• **Stored data**

# # # # # # #

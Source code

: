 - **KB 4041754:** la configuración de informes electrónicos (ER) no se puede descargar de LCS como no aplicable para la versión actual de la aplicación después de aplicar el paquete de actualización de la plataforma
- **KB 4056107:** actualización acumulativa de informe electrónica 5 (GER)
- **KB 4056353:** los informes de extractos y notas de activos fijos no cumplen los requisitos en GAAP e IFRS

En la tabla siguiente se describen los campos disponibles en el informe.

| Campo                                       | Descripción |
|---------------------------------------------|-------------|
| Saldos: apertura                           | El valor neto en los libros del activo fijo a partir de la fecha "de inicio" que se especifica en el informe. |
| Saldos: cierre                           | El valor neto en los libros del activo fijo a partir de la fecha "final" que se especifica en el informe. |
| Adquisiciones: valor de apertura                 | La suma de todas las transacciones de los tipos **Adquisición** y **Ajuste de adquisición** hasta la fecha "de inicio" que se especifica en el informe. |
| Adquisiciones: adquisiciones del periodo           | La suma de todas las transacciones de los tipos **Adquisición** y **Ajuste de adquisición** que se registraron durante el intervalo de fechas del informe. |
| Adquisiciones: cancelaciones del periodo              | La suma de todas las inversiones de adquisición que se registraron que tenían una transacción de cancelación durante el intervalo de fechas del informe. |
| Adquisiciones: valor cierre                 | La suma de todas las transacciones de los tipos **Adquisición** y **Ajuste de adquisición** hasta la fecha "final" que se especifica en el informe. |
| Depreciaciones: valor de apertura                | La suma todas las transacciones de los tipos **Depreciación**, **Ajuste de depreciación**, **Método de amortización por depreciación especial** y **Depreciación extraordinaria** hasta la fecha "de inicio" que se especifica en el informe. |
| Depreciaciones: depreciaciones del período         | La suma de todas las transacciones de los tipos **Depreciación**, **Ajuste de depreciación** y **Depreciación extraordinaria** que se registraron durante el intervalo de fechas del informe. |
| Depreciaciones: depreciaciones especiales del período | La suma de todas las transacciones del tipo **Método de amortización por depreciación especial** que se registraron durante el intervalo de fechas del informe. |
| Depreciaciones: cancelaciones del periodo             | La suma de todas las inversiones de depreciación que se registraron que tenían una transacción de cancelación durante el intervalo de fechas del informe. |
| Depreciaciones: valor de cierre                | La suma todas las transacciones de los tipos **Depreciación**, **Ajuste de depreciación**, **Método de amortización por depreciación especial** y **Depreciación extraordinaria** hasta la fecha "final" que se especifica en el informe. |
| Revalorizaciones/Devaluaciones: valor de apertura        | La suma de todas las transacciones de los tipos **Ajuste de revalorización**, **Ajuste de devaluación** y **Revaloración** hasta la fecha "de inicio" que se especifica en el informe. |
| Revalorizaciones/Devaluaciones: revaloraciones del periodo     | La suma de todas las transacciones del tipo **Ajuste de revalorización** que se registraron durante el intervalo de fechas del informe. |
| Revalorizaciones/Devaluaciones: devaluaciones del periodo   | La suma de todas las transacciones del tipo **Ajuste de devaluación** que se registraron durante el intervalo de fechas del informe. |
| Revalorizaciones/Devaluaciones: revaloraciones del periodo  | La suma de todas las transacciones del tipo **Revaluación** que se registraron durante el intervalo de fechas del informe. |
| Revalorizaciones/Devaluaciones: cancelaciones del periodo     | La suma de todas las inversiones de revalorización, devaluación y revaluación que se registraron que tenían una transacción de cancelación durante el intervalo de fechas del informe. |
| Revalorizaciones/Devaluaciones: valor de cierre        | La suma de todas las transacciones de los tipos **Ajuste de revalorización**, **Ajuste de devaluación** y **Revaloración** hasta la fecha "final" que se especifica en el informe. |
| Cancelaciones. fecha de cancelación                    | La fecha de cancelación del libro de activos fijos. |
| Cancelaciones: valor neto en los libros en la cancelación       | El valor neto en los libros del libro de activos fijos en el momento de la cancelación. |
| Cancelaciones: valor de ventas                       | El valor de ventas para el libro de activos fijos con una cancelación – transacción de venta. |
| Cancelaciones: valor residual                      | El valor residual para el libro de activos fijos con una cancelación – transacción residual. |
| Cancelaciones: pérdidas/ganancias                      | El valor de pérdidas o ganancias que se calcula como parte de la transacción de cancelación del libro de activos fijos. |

# # # # # # #

• **Assignment**
Your answer should consist of the lines from the line with "Adquisiciones: cancelaciones del" to the line with "Adquisiciones: valor cierre" above, repeated exactly, both ends included.

• **Task response**
| Adquisiciones: cancelaciones del periodo              | La suma de todas las inversiones de adquisición que se registraron que tenían una transacción de cancelación durante el intervalo de fechas del informe. |
| Adquisiciones: valor cierre                 | La suma de todas las transacciones de los tipos **Adquisición** y **Ajuste de adquisición** hasta la fecha "final" que se especifica en el informe. |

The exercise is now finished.